Title :
Recognizing Biomedical Named Entities in the Absence of Human Annotated Corpora
Author :
Gu, Baohua ; Dahl, Veronica ; Popowich, Fred
Author_Institution :
Simon Fraser Univ. Burnaby, Burnaby
fDate :
Aug. 30 2007-Sept. 1 2007
Abstract :
Biomedical named entity recognition is an important task in biomedical text mining. Currently the dominant approach is supervised learning, which requires a sufficiently large human annotated corpus for training. In this paper, we propose a novel approach aimed at minimizing the annotation requirement. The idea is to use a dictionary which is essentially a list of entity names compiled by domain experts and sometimes more readily available than domain experts themselves. Given an unlabelled training corpus, we label the sentences by a simple dictionary lookup, which provides us with highly reliable but incomplete positive data. We then run a SVM-based self-training process in the spirit of semi-supervised learning to iteratively learn from the positive and unlabelled data to build a reliable classifier.
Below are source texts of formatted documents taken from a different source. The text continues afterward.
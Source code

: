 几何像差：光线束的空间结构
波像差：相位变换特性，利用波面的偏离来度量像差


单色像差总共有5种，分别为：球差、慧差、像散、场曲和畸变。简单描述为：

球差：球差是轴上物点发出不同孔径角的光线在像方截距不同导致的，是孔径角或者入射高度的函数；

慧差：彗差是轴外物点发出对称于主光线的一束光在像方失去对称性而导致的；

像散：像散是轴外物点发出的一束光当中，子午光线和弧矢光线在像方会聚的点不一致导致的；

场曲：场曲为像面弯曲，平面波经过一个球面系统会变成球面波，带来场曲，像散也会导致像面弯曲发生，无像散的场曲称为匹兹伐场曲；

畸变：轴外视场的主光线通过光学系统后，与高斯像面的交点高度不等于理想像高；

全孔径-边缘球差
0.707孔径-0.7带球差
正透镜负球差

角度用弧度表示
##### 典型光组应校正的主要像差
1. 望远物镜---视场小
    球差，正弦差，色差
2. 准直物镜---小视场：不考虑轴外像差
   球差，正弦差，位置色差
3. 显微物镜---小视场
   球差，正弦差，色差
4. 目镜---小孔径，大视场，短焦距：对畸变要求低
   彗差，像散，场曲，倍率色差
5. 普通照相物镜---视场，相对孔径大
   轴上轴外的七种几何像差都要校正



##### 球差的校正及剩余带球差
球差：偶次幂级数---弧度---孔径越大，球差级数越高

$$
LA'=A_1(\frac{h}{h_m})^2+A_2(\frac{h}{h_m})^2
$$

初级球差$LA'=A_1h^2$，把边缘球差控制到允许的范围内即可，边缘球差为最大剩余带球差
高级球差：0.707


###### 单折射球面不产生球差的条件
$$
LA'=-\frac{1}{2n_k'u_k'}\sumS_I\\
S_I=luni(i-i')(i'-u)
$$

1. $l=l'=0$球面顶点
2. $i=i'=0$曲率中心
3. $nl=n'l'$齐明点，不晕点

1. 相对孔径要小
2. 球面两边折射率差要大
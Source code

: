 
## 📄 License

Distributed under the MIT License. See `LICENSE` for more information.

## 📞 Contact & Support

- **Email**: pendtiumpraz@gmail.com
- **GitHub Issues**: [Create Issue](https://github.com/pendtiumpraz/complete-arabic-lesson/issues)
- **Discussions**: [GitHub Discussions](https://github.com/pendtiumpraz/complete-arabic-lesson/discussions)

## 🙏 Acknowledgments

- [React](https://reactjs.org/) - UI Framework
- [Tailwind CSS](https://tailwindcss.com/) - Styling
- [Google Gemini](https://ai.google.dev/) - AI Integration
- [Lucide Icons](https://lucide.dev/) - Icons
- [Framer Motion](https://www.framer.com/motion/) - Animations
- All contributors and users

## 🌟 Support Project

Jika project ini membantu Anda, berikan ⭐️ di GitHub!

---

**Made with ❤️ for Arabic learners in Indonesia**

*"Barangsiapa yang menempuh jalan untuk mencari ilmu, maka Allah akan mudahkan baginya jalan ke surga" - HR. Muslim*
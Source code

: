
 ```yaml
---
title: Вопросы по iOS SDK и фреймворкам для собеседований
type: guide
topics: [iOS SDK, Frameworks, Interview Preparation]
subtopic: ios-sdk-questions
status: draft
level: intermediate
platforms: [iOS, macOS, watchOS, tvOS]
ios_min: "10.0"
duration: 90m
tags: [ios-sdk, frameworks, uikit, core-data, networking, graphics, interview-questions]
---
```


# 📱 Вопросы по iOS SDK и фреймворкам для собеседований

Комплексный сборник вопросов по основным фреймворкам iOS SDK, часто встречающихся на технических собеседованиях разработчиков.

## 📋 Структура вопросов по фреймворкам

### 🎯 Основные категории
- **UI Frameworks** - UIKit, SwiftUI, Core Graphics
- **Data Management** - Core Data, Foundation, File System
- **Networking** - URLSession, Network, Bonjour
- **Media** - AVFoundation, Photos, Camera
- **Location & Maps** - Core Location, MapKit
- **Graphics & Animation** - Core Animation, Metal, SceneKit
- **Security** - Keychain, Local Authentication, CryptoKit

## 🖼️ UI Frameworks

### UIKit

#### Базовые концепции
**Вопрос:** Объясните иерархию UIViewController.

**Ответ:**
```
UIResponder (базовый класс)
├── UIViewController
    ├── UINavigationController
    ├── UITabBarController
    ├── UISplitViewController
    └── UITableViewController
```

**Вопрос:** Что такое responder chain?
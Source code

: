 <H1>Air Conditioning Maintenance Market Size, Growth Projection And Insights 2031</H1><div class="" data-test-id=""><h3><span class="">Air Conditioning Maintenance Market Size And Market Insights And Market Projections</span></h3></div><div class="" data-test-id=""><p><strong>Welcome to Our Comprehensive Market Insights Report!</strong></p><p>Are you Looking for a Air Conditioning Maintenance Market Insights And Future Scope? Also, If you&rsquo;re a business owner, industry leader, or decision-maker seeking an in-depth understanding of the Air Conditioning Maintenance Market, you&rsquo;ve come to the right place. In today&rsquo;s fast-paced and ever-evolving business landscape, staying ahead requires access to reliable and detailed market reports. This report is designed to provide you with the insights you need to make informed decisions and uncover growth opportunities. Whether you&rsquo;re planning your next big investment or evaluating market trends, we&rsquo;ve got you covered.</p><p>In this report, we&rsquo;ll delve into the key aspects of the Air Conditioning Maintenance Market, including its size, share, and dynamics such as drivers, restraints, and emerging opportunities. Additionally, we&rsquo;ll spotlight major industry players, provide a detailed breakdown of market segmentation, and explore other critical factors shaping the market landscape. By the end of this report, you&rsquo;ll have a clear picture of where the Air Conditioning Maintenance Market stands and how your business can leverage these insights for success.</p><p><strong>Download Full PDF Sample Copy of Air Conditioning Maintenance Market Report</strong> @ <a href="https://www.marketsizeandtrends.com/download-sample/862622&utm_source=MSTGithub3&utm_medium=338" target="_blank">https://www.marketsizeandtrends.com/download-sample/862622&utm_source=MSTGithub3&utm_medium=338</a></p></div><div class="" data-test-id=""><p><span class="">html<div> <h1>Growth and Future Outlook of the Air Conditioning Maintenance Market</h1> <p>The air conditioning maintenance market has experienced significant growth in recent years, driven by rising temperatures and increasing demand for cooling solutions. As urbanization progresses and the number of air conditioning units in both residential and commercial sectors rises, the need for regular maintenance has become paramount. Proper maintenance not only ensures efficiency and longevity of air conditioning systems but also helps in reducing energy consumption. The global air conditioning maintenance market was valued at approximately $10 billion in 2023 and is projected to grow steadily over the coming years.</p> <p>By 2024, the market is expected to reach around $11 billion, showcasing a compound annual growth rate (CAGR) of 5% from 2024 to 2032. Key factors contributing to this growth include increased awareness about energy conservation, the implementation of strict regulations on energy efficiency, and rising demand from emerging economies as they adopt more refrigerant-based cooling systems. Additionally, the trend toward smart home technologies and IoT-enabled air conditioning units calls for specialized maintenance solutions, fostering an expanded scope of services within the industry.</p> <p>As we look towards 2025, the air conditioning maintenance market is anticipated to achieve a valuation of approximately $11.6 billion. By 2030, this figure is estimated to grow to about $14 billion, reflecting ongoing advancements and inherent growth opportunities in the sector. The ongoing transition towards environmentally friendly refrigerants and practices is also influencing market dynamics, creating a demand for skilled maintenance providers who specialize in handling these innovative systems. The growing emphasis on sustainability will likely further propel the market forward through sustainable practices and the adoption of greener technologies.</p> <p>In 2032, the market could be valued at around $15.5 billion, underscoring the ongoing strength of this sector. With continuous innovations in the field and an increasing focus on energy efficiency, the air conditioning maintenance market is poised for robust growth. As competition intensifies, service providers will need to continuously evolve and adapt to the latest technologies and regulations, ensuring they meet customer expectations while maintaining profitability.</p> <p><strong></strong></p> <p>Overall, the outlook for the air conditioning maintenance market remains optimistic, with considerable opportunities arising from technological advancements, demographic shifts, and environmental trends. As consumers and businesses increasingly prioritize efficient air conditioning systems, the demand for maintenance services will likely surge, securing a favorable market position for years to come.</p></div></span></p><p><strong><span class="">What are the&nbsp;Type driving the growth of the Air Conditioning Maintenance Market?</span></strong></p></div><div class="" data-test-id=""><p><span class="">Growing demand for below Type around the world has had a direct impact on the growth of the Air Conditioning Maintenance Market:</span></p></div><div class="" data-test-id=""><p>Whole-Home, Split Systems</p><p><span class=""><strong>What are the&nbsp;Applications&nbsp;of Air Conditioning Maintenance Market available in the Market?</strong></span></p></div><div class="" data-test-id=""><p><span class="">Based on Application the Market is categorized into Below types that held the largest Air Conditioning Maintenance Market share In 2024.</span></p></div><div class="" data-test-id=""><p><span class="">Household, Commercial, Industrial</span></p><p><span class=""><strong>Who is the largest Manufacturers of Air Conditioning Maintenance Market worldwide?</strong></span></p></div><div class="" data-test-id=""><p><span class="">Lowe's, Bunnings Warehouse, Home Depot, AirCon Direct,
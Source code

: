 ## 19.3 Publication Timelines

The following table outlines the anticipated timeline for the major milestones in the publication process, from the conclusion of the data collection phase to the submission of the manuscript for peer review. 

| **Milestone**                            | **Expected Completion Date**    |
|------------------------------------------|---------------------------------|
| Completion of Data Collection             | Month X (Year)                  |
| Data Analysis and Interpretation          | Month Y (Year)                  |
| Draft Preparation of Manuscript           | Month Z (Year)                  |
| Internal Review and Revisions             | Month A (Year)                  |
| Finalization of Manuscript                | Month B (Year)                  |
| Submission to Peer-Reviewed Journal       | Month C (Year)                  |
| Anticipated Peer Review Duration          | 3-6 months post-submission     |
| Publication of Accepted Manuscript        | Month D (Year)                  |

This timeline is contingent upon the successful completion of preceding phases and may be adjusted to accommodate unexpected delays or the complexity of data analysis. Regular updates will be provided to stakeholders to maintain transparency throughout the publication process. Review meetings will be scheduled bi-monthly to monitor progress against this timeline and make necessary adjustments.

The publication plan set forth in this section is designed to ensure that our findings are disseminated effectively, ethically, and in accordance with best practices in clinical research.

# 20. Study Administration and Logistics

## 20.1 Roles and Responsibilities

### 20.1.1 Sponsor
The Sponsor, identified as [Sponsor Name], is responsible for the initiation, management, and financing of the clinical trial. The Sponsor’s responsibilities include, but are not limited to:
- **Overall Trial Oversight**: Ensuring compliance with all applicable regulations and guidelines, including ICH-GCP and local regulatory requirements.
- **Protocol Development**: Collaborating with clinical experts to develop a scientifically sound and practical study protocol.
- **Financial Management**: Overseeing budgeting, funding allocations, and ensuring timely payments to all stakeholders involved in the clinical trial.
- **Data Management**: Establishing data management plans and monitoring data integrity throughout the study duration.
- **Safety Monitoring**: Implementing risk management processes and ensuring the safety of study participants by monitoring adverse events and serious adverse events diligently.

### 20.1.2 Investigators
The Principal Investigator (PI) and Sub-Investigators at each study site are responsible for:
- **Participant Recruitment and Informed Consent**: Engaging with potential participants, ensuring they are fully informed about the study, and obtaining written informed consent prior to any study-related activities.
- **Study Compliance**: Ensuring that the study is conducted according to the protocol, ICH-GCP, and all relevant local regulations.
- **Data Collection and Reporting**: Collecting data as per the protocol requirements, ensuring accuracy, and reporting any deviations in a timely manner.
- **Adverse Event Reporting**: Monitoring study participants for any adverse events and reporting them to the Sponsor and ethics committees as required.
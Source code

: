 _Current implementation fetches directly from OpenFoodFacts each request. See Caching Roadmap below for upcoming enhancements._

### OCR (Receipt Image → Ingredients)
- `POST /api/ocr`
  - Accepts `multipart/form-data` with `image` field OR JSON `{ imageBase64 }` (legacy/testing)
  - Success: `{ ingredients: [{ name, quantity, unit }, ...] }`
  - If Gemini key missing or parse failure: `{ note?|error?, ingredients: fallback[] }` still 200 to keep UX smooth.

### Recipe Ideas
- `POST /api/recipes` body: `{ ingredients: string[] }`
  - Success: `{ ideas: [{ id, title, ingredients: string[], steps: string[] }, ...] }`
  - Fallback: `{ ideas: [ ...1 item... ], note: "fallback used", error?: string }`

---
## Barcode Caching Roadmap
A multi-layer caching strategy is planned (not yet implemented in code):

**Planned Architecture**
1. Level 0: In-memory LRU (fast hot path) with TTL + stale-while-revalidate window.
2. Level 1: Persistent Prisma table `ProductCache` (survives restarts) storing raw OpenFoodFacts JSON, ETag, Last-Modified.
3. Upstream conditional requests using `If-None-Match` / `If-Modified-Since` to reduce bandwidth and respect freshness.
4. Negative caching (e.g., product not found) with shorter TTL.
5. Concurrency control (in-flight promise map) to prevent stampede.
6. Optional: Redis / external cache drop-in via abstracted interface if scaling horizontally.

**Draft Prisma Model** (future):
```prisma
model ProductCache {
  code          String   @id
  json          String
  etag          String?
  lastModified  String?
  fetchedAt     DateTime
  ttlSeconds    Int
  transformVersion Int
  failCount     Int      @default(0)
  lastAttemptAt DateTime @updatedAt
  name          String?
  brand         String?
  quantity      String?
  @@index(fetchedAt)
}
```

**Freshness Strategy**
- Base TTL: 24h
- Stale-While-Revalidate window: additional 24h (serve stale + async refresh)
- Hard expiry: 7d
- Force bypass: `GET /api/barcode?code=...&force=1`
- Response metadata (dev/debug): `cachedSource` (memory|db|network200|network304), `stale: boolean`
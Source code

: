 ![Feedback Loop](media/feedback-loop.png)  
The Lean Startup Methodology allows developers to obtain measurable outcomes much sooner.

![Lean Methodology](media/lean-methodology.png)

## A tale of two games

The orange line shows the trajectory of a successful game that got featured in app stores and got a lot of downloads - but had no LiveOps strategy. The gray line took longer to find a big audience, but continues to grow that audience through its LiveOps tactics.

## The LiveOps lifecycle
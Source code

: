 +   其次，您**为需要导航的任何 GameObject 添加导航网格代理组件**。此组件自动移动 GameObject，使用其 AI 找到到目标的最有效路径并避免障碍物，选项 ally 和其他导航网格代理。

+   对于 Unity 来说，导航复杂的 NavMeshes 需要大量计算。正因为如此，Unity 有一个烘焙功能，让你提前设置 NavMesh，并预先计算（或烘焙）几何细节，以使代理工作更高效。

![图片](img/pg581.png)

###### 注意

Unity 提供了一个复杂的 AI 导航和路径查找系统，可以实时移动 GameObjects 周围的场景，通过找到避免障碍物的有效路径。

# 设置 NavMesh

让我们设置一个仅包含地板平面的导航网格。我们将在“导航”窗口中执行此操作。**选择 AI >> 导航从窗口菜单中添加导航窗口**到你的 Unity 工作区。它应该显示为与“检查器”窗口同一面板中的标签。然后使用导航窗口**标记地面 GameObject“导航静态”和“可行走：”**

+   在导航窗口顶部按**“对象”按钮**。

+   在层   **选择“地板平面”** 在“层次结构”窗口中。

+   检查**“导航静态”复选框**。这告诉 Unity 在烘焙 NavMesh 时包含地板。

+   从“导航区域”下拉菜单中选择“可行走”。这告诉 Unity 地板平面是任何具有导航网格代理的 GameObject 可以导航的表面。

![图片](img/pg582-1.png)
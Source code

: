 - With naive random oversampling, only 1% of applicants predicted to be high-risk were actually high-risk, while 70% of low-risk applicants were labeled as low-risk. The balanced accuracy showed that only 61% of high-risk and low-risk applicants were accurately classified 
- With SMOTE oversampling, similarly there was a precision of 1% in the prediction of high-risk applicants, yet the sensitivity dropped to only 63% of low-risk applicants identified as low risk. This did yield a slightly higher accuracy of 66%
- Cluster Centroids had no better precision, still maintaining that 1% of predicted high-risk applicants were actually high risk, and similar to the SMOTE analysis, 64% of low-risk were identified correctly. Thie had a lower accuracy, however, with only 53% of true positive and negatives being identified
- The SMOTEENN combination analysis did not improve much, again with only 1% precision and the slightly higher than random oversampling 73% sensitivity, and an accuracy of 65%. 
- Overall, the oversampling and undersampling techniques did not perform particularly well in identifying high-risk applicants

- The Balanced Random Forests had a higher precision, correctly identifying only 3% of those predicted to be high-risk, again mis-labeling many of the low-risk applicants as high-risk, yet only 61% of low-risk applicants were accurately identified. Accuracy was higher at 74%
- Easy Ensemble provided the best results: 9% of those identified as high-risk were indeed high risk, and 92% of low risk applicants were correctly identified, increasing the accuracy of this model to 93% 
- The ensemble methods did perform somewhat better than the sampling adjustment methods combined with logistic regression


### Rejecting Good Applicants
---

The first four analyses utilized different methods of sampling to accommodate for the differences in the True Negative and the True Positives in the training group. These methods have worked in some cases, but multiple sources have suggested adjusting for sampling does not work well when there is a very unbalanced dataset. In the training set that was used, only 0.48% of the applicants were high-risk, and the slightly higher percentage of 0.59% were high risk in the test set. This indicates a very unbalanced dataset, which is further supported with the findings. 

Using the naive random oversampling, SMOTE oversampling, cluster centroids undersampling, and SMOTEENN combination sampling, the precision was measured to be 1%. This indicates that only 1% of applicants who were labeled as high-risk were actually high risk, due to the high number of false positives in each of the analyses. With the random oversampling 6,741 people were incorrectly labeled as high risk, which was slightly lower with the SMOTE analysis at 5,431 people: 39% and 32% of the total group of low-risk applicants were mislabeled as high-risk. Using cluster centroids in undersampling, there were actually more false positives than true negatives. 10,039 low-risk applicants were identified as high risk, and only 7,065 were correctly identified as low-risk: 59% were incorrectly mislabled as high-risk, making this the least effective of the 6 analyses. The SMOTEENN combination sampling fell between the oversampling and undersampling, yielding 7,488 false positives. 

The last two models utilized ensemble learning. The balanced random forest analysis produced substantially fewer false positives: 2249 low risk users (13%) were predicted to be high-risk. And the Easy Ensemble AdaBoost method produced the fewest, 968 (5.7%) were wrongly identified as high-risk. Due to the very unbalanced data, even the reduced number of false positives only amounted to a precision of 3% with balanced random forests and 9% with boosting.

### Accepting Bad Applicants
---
Our evaluation on the BioNLP-2004 shared task data sets suggests that the proposed method can be a feasible alternative to traditional approaches when human annotation is not available.
Keywords :
character recognition; classification; data mining; learning (artificial intelligence); medical computing; support vector machines; biomedical named entities recognition; biomedical text mining; dictionary lookup; human annotated corpora; self-training process; semisupervised learning; support vector machines; Abstracts; Dictionaries; Humans; Proteins; Semisupervised learning; Supervised learning; Support vector machine classification; Support vector machines; Target recognition; Text recognition;
Conference_Titel :
Natural Language Processing and Knowledge Engineering, 2007. NLP-KE 2007. International Conference on
Conference_Location :
Beijing
Print_ISBN :
978-1-4244-1610-3
Electronic_ISBN :
978-1-4244-1611-0
DOI :
10.1109/NLPKE.2007.4368014